To my children
There isn’t anything for you. There won’t be anything for you.
There isn’t a last will and testament; there isn’t a handshake, a verbal understanding, an unwritten, unspoken acknowledgement.
There’s nothing for you, nothing left, nothing preserved. There are no pensions, there is no pot, I’m not paying in and my employer isn’t topping up.
There is no home, no castle, no foot on the ladder.
There are no savings, no deposits, no high interest savings accounts, no bearer bonds, no stocks, no shares, no property, no investments, our money isn’t in anything, we don’t have our fingers in a couple of pies.

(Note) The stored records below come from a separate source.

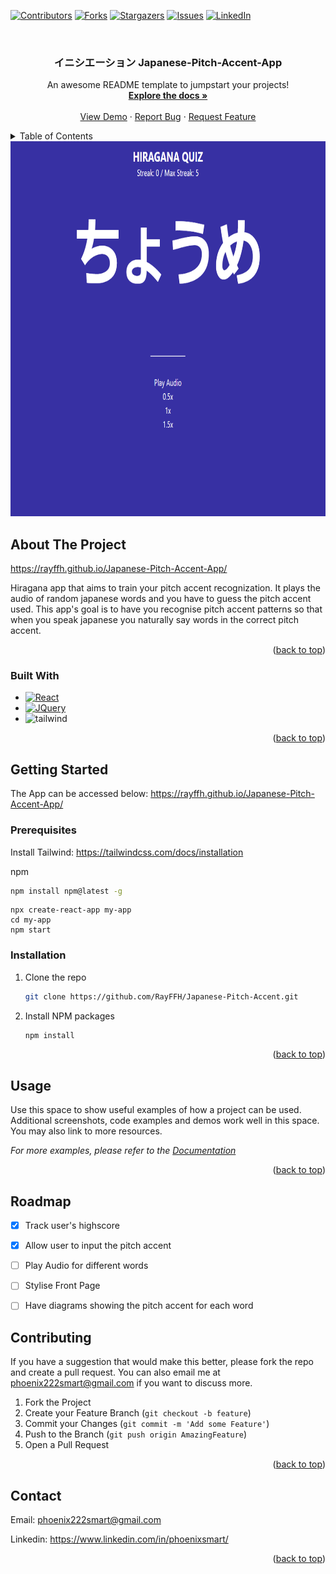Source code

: 
<!--
*** Thanks for checking out the Best-README-Template. If you have a suggestion
*** that would make this better, please fork the repo and create a pull request
*** or simply open an issue with the tag "enhancement".
*** Don't forget to give the project a star!
*** Thanks again! Now go create something AMAZING! :D
-->



<!-- PROJECT SHIELDS -->
<!--
*** I'm using markdown "reference style" links for readability.
*** Reference links are enclosed in brackets [ ] instead of parentheses ( ).
*** See the bottom of this document for the declaration of the reference variables
*** for contributors-url, forks-url, etc. This is an optional, concise syntax you may use.
*** https://www.markdownguide.org/basic-syntax/#reference-style-links
-->
[![Contributors][contributors-shield]][contributors-url]
[![Forks][forks-shield]][forks-url]
[![Stargazers][stars-shield]][stars-url]
[![Issues][issues-shield]][issues-url]
[![LinkedIn][linkedin-shield]][linkedin-url]



<!-- PROJECT LOGO -->
<br />
<div align="center"
  </a>

  <h3 align="center">イニシエーション Japanese-Pitch-Accent-App</h3>

  <p align="center">
    An awesome README template to jumpstart your projects!
    <br />
    <a href="https://github.com/RayFFH/Japanese-Pitch-Accent-App/blob/main/README.md"><strong>Explore the docs »</strong></a>
    <br />
    <br />
    <a href="https://github.com/RayFFH/Japanese-Pitch-Accent-App">View Demo</a>
    ·
    <a href="https://github.com/RayFFH/Japanese-Pitch-Accent-App">Report Bug</a>
    ·
    <a href="https://github.com/RayFFH/Japanese-Pitch-Accent-App">Request Feature</a>
  </p>
</div>

<!-- TABLE OF CONTENTS -->
<details>
  <summary>Table of Contents</summary>
  <ol>
    <li>
      <a href="#about-the-project">About The Project</a>
      <ul>
        <li><a href="#built-with">Built With</a></li>
      </ul>
    </li>
    <li>
      <a href="#getting-started">Getting Started</a>
      <ul>
        <li><a href="#prerequisites">Prerequisites</a></li>
        <li><a href="#installation">Installation</a></li>
      </ul>
    </li>
    <li><a href="#usage">Usage</a></li>
    <li><a href="#roadmap">Roadmap</a></li>
    <li><a href="#contributing">Contributing</a></li>
    <li><a href="#license">License</a></li>
    <li><a href="#contact">Contact</a></li>
    <li><a href="#acknowledgments">Acknowledgments</a></li>
  </ol>
</details>

<img src="hiraganaimage.png" alt="Logo" width="900" height="600">

<!-- ABOUT THE PROJECT -->
## About The Project

https://rayffh.github.io/Japanese-Pitch-Accent-App/

Hiragana app that aims to train your pitch accent recognization. It plays the audio of random japanese words and you have to guess the pitch accent used.
This app's goal is to have you recognise pitch accent patterns so that when you speak japanese you naturally say words in the correct pitch accent.

<p align="right">(<a href="#readme-top">back to top</a>)</p>



### Built With

* [![React][React.js]][React-url]
* [![JQuery][JQuery.com]][JQuery-url]
* ![tailwind](https://img.shields.io/badge/Tailwind_CSS-38B2AC?style=for-the-badge&logo=tailwind-css&logoColor=white)

<p align="right">(<a href="#readme-top">back to top</a>)</p>



<!-- GETTING STARTED -->
## Getting Started
The App can be accessed below:
https://rayffh.github.io/Japanese-Pitch-Accent-App/

### Prerequisites
Install Tailwind:
https://tailwindcss.com/docs/installation

npm
  ```sh
  npm install npm@latest -g
  ```
```
npx create-react-app my-app
cd my-app
npm start
```

### Installation


1. Clone the repo
   ```sh
   git clone https://github.com/RayFFH/Japanese-Pitch-Accent.git
   ```
2. Install NPM packages
   ```sh
   npm install
   ```

<p align="right">(<a href="#readme-top">back to top</a>)</p>



<!-- USAGE EXAMPLES -->
## Usage

Use this space to show useful examples of how a project can be used. Additional screenshots, code examples and demos work well in this space. You may also link to more resources.

_For more examples, please refer to the [Documentation](https://example.com)_

<p align="right">(<a href="#readme-top">back to top</a>)</p>



<!-- ROADMAP -->
## Roadmap

- [x] Track user's highscore
- [x] Allow user to input the pitch accent
- [ ] Play Audio for different words
- [ ] Stylise Front Page
- [ ] Have diagrams showing the pitch accent for each word



<!-- CONTRIBUTING -->
## Contributing
If you have a suggestion that would make this better, please fork the repo and create a pull request. You can also email me at phoenix222smart@gmail.com if you want to discuss more.

1. Fork the Project
2. Create your Feature Branch (`git checkout -b feature`)
3. Commit your Changes (`git commit -m 'Add some Feature'`)
4. Push to the Branch (`git push origin AmazingFeature`)
5. Open a Pull Request

<p align="right">(<a href="#readme-top">back to top</a>)</p>


<!-- CONTACT -->
## Contact

Email: phoenix222smart@gmail.com

Linkedin: https://www.linkedin.com/in/phoenixsmart/

<p align="right">(<a href="#readme-top">back to top</a>)</p>



<!-- MARKDOWN LINKS & IMAGES -->
<!-- https://www.markdownguide.org/basic-syntax/#reference-style-links -->
[contributors-shield]: https://img.shields.io/github/contributors/RayFFH/Japanese-Pitch-Accent-App?style=for-the-badge
[contributors-url]: https://github.com/RayFFH/Japanese-Pitch-Accent-App/graphs/contributors
[forks-shield]: https://img.shields.io/github/forks/RayFFH/Japanese-Pitch-Accent-App?style=for-the-badge
[forks-url]: https://github.com/RayFFH/Japanese-Pitch-Accent-App/network/members
[stars-shield]: https://img.shields.io/github/stars/RayFFH/Japanese-Pitch-Accent-App?style=for-the-badge
[stars-url]: https://github.com/RayFFH/Japanese-Pitch-Accent-App/stargazers
[issues-shield]: https://img.shields.io/github/issues/RayFFH/Japanese-Pitch-Accent-App?style=for-the-badge
[issues-url]: https://github.com/RayFFH/Japanese-Pitch-Accent-App/issues
[linkedin-shield]: https://img.shields.io/badge/-LinkedIn-black.svg?style=for-the-badge&logo=linkedin&colorB=555
[linkedin-url]: https://www.linkedin.com/in/phoenixsmart/
[product-screenshot]: images/screenshot.png
[Next.js]: https://img.shields.io/badge/next.js-000000?style=for-the-badge&logo=nextdotjs&logoColor=white
[Next-url]: https://nextjs.org/
[React.js]: https://img.shields.io/badge/React-20232A?style=for-the-badge&logo=react&logoColor=61DAFB
[React-url]: https://reactjs.org/
[Vue.js]: https://img.shields.io/badge/Vue.js-35495E?style=for-the-badge&logo=vuedotjs&logoColor=4FC08D
[Vue-url]: https://vuejs.org/
[Angular.io]: https://img.shields.io/badge/Angular-DD0031?style=for-the-badge&logo=angular&logoColor=white
[Angular-url]: https://angular.io/
[Svelte.dev]: https://img.shields.io/badge/Svelte-4A4A55?style=for-the-badge&logo=svelte&logoColor=FF3E00
[Svelte-url]: https://svelte.dev/
[Laravel.com]: https://img.shields.io/badge/Laravel-FF2D20?style=for-the-badge&logo=laravel&logoColor=white
[Laravel-url]: https://laravel.com
[Bootstrap.com]: https://img.shields.io/badge/Bootstrap-563D7C?style=for-the-badge&logo=bootstrap&logoColor=white
[Bootstrap-url]: https://getbootstrap.com
[JQuery.com]: https://img.shields.io/badge/jQuery-0769AD?style=for-the-badge&logo=jquery&logoColor=white
[JQuery-url]: https://jquery.com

There are no heirlooms, no treasures to be handed down, nothing to be kept in the family, nothing from the cellar or the attic covered in dust, nothing loaned to a museum or gallery, there are no works of art, there are no brooches, or diamond rings, or first editions or copies signed by the author.
There is no money saved away for driving lessons or university fees or plush white weddings. There is no lump sum when you turn 18 or 21. There isn’t a collection of rare vinyl, or spiderman comics, or vintage cars, or match day programmes from old Wembley, or pictures of handshakes with dignitaries or celebrities, no OBE’s or MBE’s. There are no items of value, no objects laced with sentiment, no relics from our travels, we’ve never been to India or Laos or rural Thailand, we don’t have anything hand carved, nothing hand sown, nothing made from goats wool or buffalo hide.
There’s nothing for you.
You can have the picnics in the garden. The seaside holidays, the sand castle building and the rock pools. You can have the bike riding, the roller-skating, the bubble blowing. The blowing out the candles on the birthday cake, the dancing on my feet, the singing, the staying up late, the piggy backs, the going on my shoulders, the sliding across the dance floor on your knees. The tadpole catching, the blackberry picking, the made up stories, the little dens under the table, the dinner arranged in the shape of a smiley face with the cucumber eyes, tomato nose and spikey carrot stick hair. You can have it all. The laughter, the being chased up the stairs, the getting muddy, the bubble baths, the collection of pebbles from the beach. Everything you can remember. You can have it all. The snowman building, the little nests for the birds or the 5 star woodlice hotels. It’s all yours. The games of school or pirates or families or shop or space aliens or cafés that go on for hours and hours and hours. You can have the kisses, the cuddles, the smiles. It’s all yours.
You can have it all.
This text is adapted from Search Party’s current performance ‘My Son & Heir’. The end of my second pregnancy coincided with the announcement of the Duchness of Cambridge’s Royal bun in the oven. ‘My Son & Heir’ confronts the spectacle of the ‘New Royals’ and their strategic attempts to appear just like us. It is a playful examination of the relentlessness of raising children, and the guilt-ridden one-upmanship of mainstream baby culture, in which we consider what sort of man our son and heir will become.
‘My Son & Heir’ is part of Search Party’s Growing Old With You series, a life-long performance project exploring our changing perspective of age, as we grow old together.